Comment se déroule le travail de diffusion et de communication ?

Nous élaborons et mettons en œuvre la stratégie de diffusion et de communication. Nous créons l'intégralité de l'image du projet (logo, site internet, etc). Nous nous occupons des réseaux sociaux et rédigeons et envoyons des newsletters. Nous nous occupons du networking pour être en contact avec d'autres projets et nous pouvons également organiser des ateliers, des journées d'information… Nous visons à rendre le projet visible au-delà de la communauté des batteries, aux niveaux européen et international.

En quoi consiste la valorisation des résultats ?

Le rôle de Zattia est de définir un plan d’exploitation. Tout d’abord, nous identifions les résultats les plus prometteurs avec un potentiel d’exploitation. Pour ce faire, nous rencontrons chacun des partenaires (aussi bien les industriels que le centre de recherche). Une fois cette étape réalisée, nous élaborons un plan d'exploitation individuel. Nous pouvons également les conseiller en matière de droits de propriété intellectuelle afin qu'ils trouvent la manière la plus appropriée de bénéficier des résultats, que ce soit par le biais d'un brevet, de redevances ou d'un autre système.

Même si vous ne le faites pas chez Naima, pouvez-vous expliquer comment sont généralement réalisées les tâches liées à la partie innovation sociale ?

La stratégie de la Commission européenne en Horizon Europe – reflété dans les différents thèmes qui composent ce programme – est d'impliquer la société civile afin qu'elle soit invitée à participer et à influencer le développement des projets. C’est tout à fait logique puisqu’il faut, en fin de compte, concevoir les projets comme une amélioration pour les citoyens. Chez Zattia, nous disposons de tous les outils nécessaires pour impliquer la société civile à travers des processus participatifs tels que des enquêtes et des ateliers, entre autres.

Nous le faisons dans Immerger, un projet de recherche visant à cartographier l'intégration des enfants réfugiés et migrants en Europe. Ou dans DigiEcoQuarry, où nous mettons en place des processus participatifs pour mieux communiquer sur un projet minier, afin d'obtenir une meilleure acceptation des populations impliquées. Et nous l'avons fait en Reconstruire, un projet de cinq ans qui s'est terminé en janvier 2022, dans le cadre duquel nous avons recueilli les commentaires des locataires et des propriétaires de maisons rénovées de manière durable à Madrid, Oslo et Venise.

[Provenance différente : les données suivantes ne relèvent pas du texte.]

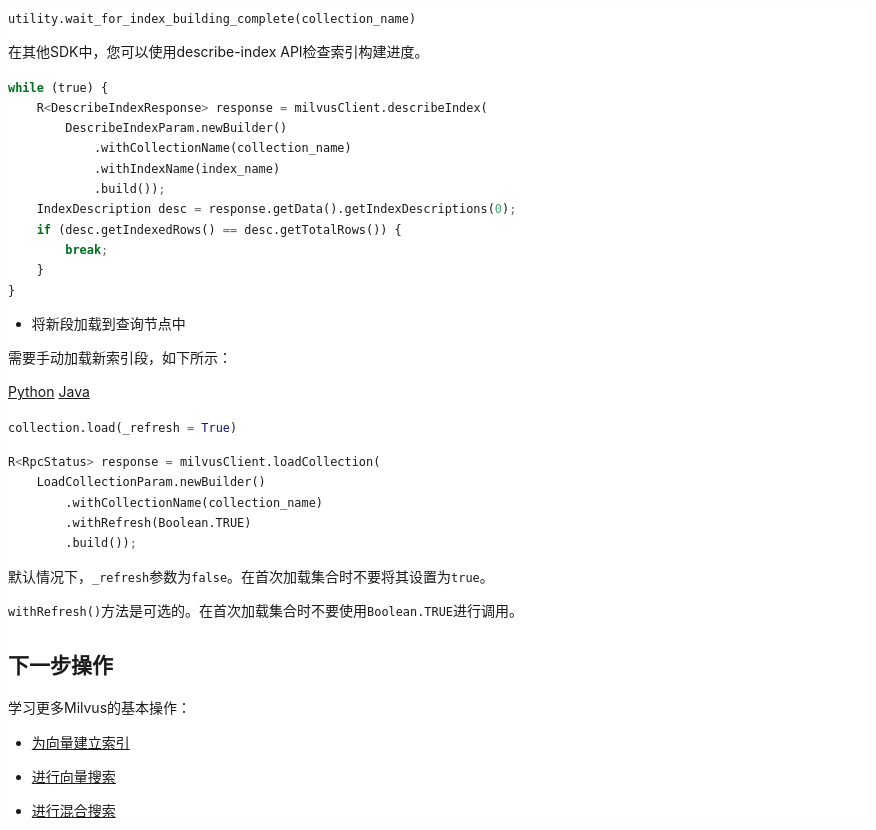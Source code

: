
 ```python
utility.wait_for_index_building_complete(collection_name)

```

在其他SDK中，您可以使用describe-index API检查索引构建进度。

```python
while (true) {
    R<DescribeIndexResponse> response = milvusClient.describeIndex(
        DescribeIndexParam.newBuilder()
            .withCollectionName(collection_name)
            .withIndexName(index_name)
            .build());
    IndexDescription desc = response.getData().getIndexDescriptions(0);
    if (desc.getIndexedRows() == desc.getTotalRows()) {
        break;
    }
}

```

- 将新段加载到查询节点中

需要手动加载新索引段，如下所示：

[Python](#python) 
[Java](#java)

```python
collection.load(_refresh = True)

```

```python
R<RpcStatus> response = milvusClient.loadCollection(
    LoadCollectionParam.newBuilder()
        .withCollectionName(collection_name)
        .withRefresh(Boolean.TRUE)
        .build());

```

默认情况下，`_refresh`参数为`false`。在首次加载集合时不要将其设置为`true`。

`withRefresh()`方法是可选的。在首次加载集合时不要使用`Boolean.TRUE`进行调用。

下一步操作
-----

学习更多Milvus的基本操作：

* [为向量建立索引](build_index.md)

* [进行向量搜索](search.md)

* [进行混合搜索](hybridsearch.md)
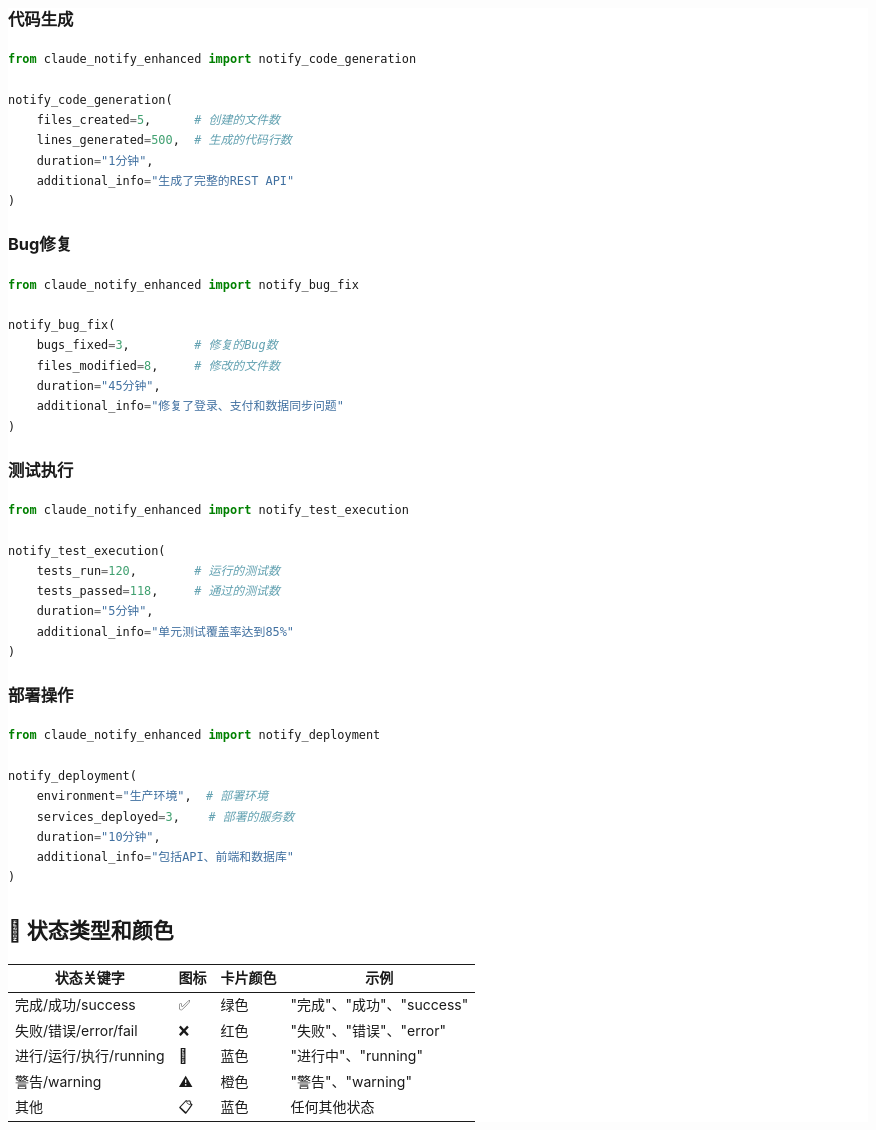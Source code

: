 ### 代码生成
```python
from claude_notify_enhanced import notify_code_generation

notify_code_generation(
    files_created=5,      # 创建的文件数
    lines_generated=500,  # 生成的代码行数
    duration="1分钟",
    additional_info="生成了完整的REST API"
)
```

### Bug修复
```python
from claude_notify_enhanced import notify_bug_fix

notify_bug_fix(
    bugs_fixed=3,         # 修复的Bug数
    files_modified=8,     # 修改的文件数
    duration="45分钟",
    additional_info="修复了登录、支付和数据同步问题"
)
```

### 测试执行
```python
from claude_notify_enhanced import notify_test_execution

notify_test_execution(
    tests_run=120,        # 运行的测试数
    tests_passed=118,     # 通过的测试数
    duration="5分钟",
    additional_info="单元测试覆盖率达到85%"
)
```

### 部署操作
```python
from claude_notify_enhanced import notify_deployment

notify_deployment(
    environment="生产环境",  # 部署环境
    services_deployed=3,    # 部署的服务数
    duration="10分钟",
    additional_info="包括API、前端和数据库"
)
```

## 🎨 状态类型和颜色

| 状态关键字 | 图标 | 卡片颜色 | 示例 |
|-----------|------|---------|------|
| 完成/成功/success | ✅ | 绿色 | "完成"、"成功"、"success" |
| 失败/错误/error/fail | ❌ | 红色 | "失败"、"错误"、"error" |
| 进行/运行/执行/running | 🔄 | 蓝色 | "进行中"、"running" |
| 警告/warning | ⚠️ | 橙色 | "警告"、"warning" |
| 其他 | 📋 | 蓝色 | 任何其他状态 |
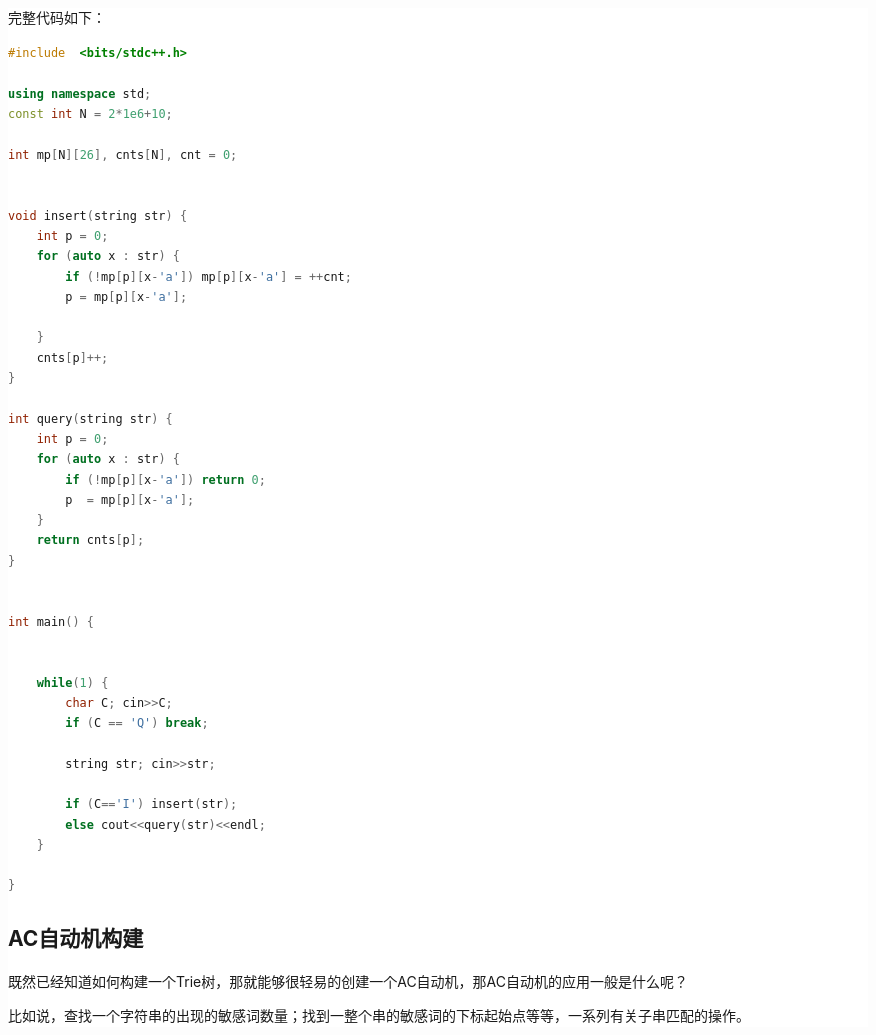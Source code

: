 完整代码如下：

```cpp
#include  <bits/stdc++.h>

using namespace std;
const int N = 2*1e6+10;

int mp[N][26], cnts[N], cnt = 0;


void insert(string str) {
    int p = 0;
    for (auto x : str) {
        if (!mp[p][x-'a']) mp[p][x-'a'] = ++cnt;
        p = mp[p][x-'a'];

    }
    cnts[p]++;
}

int query(string str) {
    int p = 0;
    for (auto x : str) {
        if (!mp[p][x-'a']) return 0;
        p  = mp[p][x-'a'];
    }
    return cnts[p];
}


int main() {


    while(1) {
        char C; cin>>C;
        if (C == 'Q') break;

        string str; cin>>str;

        if (C=='I') insert(str);
        else cout<<query(str)<<endl;
    }

}
```

## AC自动机构建

既然已经知道如何构建一个Trie树，那就能够很轻易的创建一个AC自动机，那AC自动机的应用一般是什么呢？

比如说，查找一个字符串的出现的敏感词数量；找到一整个串的敏感词的下标起始点等等，一系列有关子串匹配的操作。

Comment Zattia entre-t-il habituellement dans un consortium ?

De plusieurs manières. Le plus courant est que l’idée de devenir partenaire d’un projet surgit après notre implication dans la rédaction de la proposition. Le client nous engage pour l'accompagner dans cette tâche et, lorsque nous cherchons les profils nécessaires pour constituer un consortium solide et efficace, si le coordinateur n'a pas beaucoup d'expérience en gestion de projet, il est très logique qu'il nous demande de collaborer également dans ce domaine.

Mais nous proposons également de faire de la diffusion et de la communication, de la valorisation des résultats et de l'innovation sociale, des compétences et des connaissances qu'il n'est pas courant de trouver dans un cabinet de conseil aux profils spécialisés.

Quelle est la valeur différentielle de Zattia en tant que partenaire du projet ?

Nous avons souvent constaté que les entités qui portent un projet sont extrêmement compétentes d'un point de vue technique, mais moins en termes de organisation et coordination, surtout dans les phases initiales et lorsque le consortium est composé de nombreux partenaires qui se connaissent peu.

En revanche, nous avons été impliqués non seulement dans la préparation de propositions mais également dans la gestion et le développement de projets européens. depuis plus de 36 ans. De cette manière, notre participation en tant que partenaires rend le processus plus rapide, plus fluide et plus agile et produit de meilleurs résultats, tout en répondant aux objectifs fixés par la Commission européenne. Et cela économise les efforts des autres partenaires et leur permet de se concentrer pleinement sur ce qu’ils font le mieux.